UK

P&O able to legally sack 800 staff without telling government ‘because of Chris Grayling law change’

P&O was able to legally sack 800 staff without informing the government because of a law change brought in by Chris Grayling, it has emerged.

The gaffe-prone former transport secretary quietly amended legislation meant to protect workers to create an exemption where there are mass redundancies on ships registered overseas.

As a result, the business secretary Kwasi Kwarteng is “incorrect” to threaten the ferry company with an unlimited fine if it breached notification rules, a leading maritime lawyer says.

Labour seized on the revelation as proof that the P&O workers are paying the price for the government giving “the green light to rogue employers to act with impunity”.

“This scandal is the consequence of a decade in which the Tories have taken an axe to workers’ rights,” said Louise Haigh, the shadow transport secretary. “Ministers must act now and stand up for these loyal British workers.”

The 2018 law change came to light as P&O’s chief executive, Peter Hebblethwaite, insisted the firm had acted legally in a letter to Mr Kwarteng.

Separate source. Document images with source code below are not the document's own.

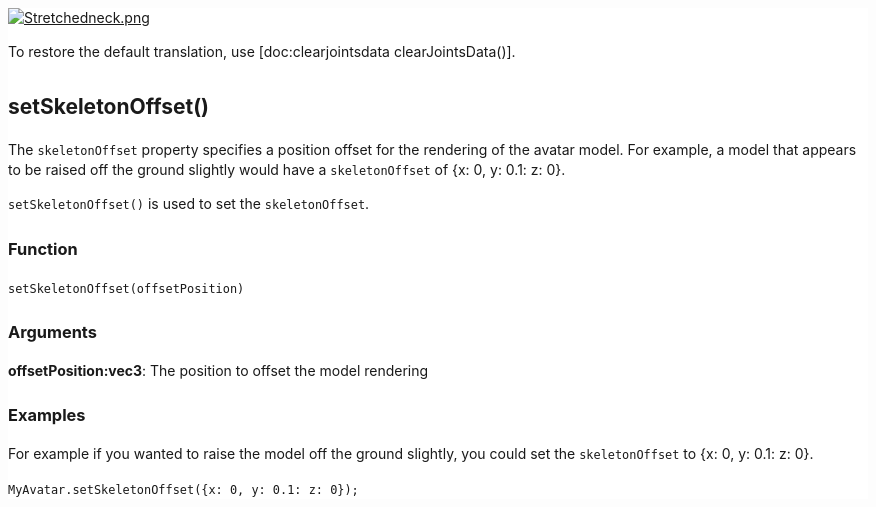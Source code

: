[![Stretchedneck.png](https://wiki.highfidelity.com/images/9/94/Stretchedneck.png)](https://wiki.highfidelity.com/wiki/File:Stretchedneck.png)

To restore the default translation, use [doc:clearjointsdata clearJointsData()].



## setSkeletonOffset()<a id="m47"></a>

The `skeletonOffset` property specifies a position offset for the rendering of the avatar model. For example, a model that appears to be raised off the ground slightly would have a `skeletonOffset` of {x: 0, y: 0.1: z: 0}.

`setSkeletonOffset()` is used to set the `skeletonOffset`.

### Function

`setSkeletonOffset(offsetPosition)`

### Arguments

**offsetPosition:vec3**: The position to offset the model rendering

### Examples

For example if you wanted to raise the model off the ground slightly, you could set the `skeletonOffset` to {x: 0, y: 0.1: z: 0}.

```
MyAvatar.setSkeletonOffset({x: 0, y: 0.1: z: 0});
```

“The very clear statutory obligation in the particular circumstances that applied was for each company to notify the competent authority of the state where the vessel is registered,” he wrote.

“All relevant vessels are registered outside the UK. Notification was made to the relevant authorities on March 17.”

Mr Kwarteng had demanded answers by a deadline of 5pm on Tuesday, telling P&O that “clear rules” include “notifying, in advance … the Secretary of State”.

“Failure to meet the notification obligation is a criminal offence and can lead to an unlimited fine,” he wrote, last Friday.

But Kevin Barnett, head of employment at marine law specialists Lester Aldridge LLP, told Sky News that Mr Grayling’s amendment meant that was wrong.

“The amendment states the notification must be made to the competent authority of the state where the ship is registered, instead of the secretary of state,” he said.

The company – owned by the Dubai-based shipping empire DP World – sparked fury by sacking the 786 staff by video-link and without notice last Thursday.

It replaced them immediately with agency workers – apparently being paid just £1.80 and hour – and is seeking to avoid fines and sanctions.

P&O has also defended its move by arguing it is now paying the largest-ever compensation package in the maritime sector, more than £36m.

It said workers will receive 13 weeks’ salary in lieu of notice and a further 13 weeks’ salary in the absence of a consultation period.